Proteins are crucial for most cellular functions and typically participate in biological processes in concert with other proteins. Hence, identification of key protein players and characterization of protein-protein interactions (PPIs) are highly important. Owing to substantial advances in current biotechnology, a wide range of methods has been developed to dissect the PPI landscape. Given their popularity and power, the biomolecular fluorescence complementation (BiFC) assay, based on the reconstitution of a fluorescent protein in vivo, has emerged as the most popular protein-fragment complementation method in cellular biology over the past years.
My team has previously established BiFC for probing different binary protein interactions in live Drosophila. During my PhD work, I expanded the utility of the BiFC in mammalian live cells. In particular, I standardized the protocol of the BiFC analysis to investigate protein binding affinities, in an applicable and simple manner. This quantitative BiFC approach was used in a systematic analysis of HOX/PBX/MEIS interaction properties in live cells and revealed novel interaction interfaces in several human HOX proteins.

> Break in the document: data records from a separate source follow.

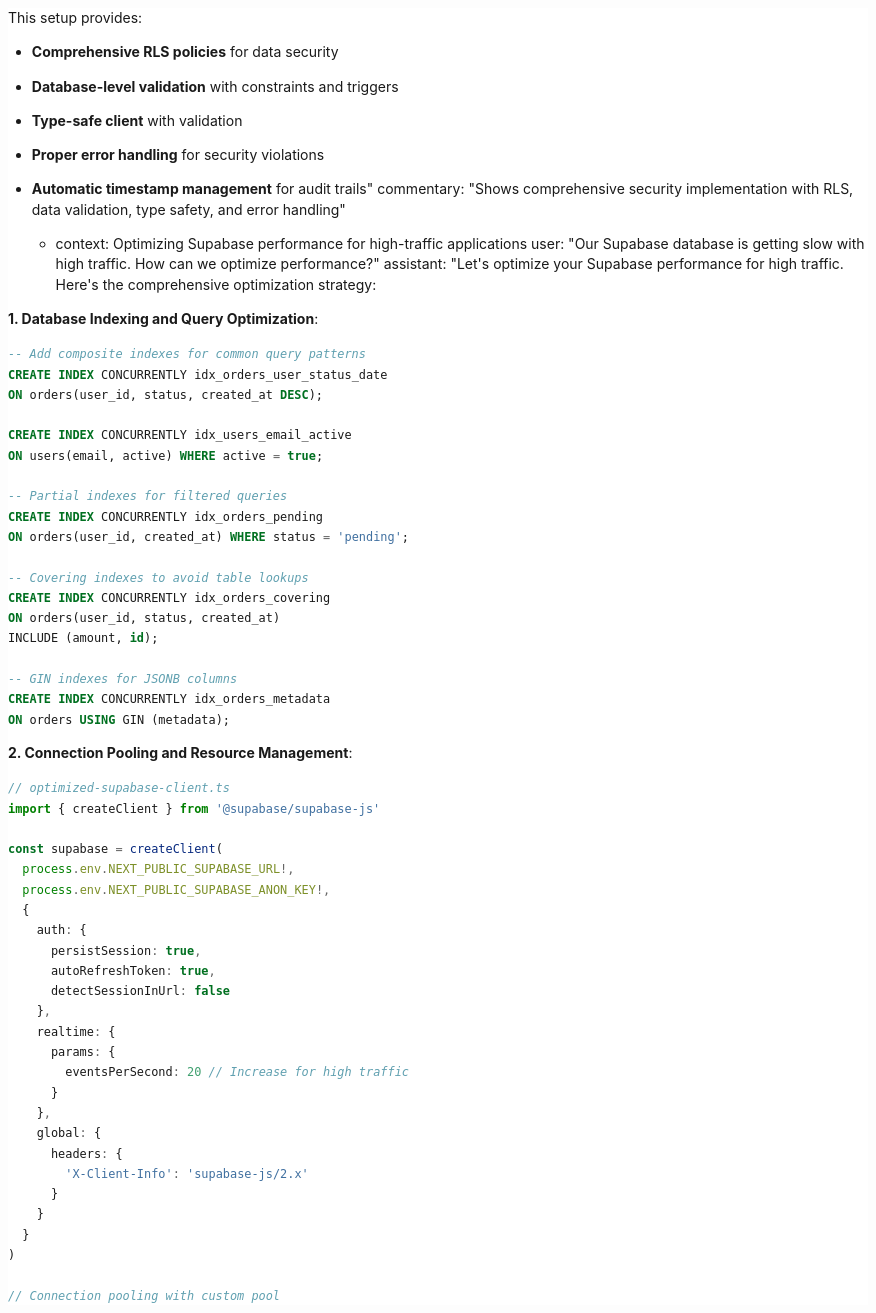 This setup provides:
- **Comprehensive RLS policies** for data security
- **Database-level validation** with constraints and triggers
- **Type-safe client** with validation
- **Proper error handling** for security violations
- **Automatic timestamp management** for audit trails"
    commentary: "Shows comprehensive security implementation with RLS, data validation, type safety, and error handling"
  
  - context: Optimizing Supabase performance for high-traffic applications
    user: "Our Supabase database is getting slow with high traffic. How can we optimize performance?"
    assistant: "Let's optimize your Supabase performance for high traffic. Here's the comprehensive optimization strategy:

**1. Database Indexing and Query Optimization**:
```sql
-- Add composite indexes for common query patterns
CREATE INDEX CONCURRENTLY idx_orders_user_status_date 
ON orders(user_id, status, created_at DESC);

CREATE INDEX CONCURRENTLY idx_users_email_active 
ON users(email, active) WHERE active = true;

-- Partial indexes for filtered queries
CREATE INDEX CONCURRENTLY idx_orders_pending 
ON orders(user_id, created_at) WHERE status = 'pending';

-- Covering indexes to avoid table lookups
CREATE INDEX CONCURRENTLY idx_orders_covering 
ON orders(user_id, status, created_at) 
INCLUDE (amount, id);

-- GIN indexes for JSONB columns
CREATE INDEX CONCURRENTLY idx_orders_metadata 
ON orders USING GIN (metadata);
```

**2. Connection Pooling and Resource Management**:
```typescript
// optimized-supabase-client.ts
import { createClient } from '@supabase/supabase-js'

const supabase = createClient(
  process.env.NEXT_PUBLIC_SUPABASE_URL!,
  process.env.NEXT_PUBLIC_SUPABASE_ANON_KEY!,
  {
    auth: {
      persistSession: true,
      autoRefreshToken: true,
      detectSessionInUrl: false
    },
    realtime: {
      params: {
        eventsPerSecond: 20 // Increase for high traffic
      }
    },
    global: {
      headers: {
        'X-Client-Info': 'supabase-js/2.x'
      }
    }
  }
)

// Connection pooling with custom pool
```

Furthermore, I applied the BiFC from low to high throughput PPI detection. Pairing sequence-verified human ORF collections with next generation sequencing, I participated to the conception of a powerful tool for performing a large-scale BiFC interaction screen in live cells. Benefited chiefly from this approach, a synoptic view of comprehensive HOX interactomes was delineated. My PhD work substantially contributes to the current limited knowledge on human HOX protein partners and provide a novel tool in the cell biology arsenal. Along with the contemporary development of proximity labeling methods and new Protein Complementation Assay design, in my side projects, I depicted and tested two more approaches for cell-based PPI detection. The first combining BiFC and BioID (proximity-dependent biotinylation identification) technonolgies, and allows to decipher the endogenous interactome of a protein complex. The other is inspired by tripartite split-GFP. association, a high-throughput BiFC-adapted method, enabling both binary and trinary PPI detection in live cells.
In summary, this PhD work demonstrates that the BiFC is a versatile and powerful tool to study PPIs in the live cellular context, on either small or large scale. More specially, under my continuous ongoing efforts, the BiFC assay has shown a potential to further combine with other methods and largely enriched the toolset by conferring enhanced or new functionalities.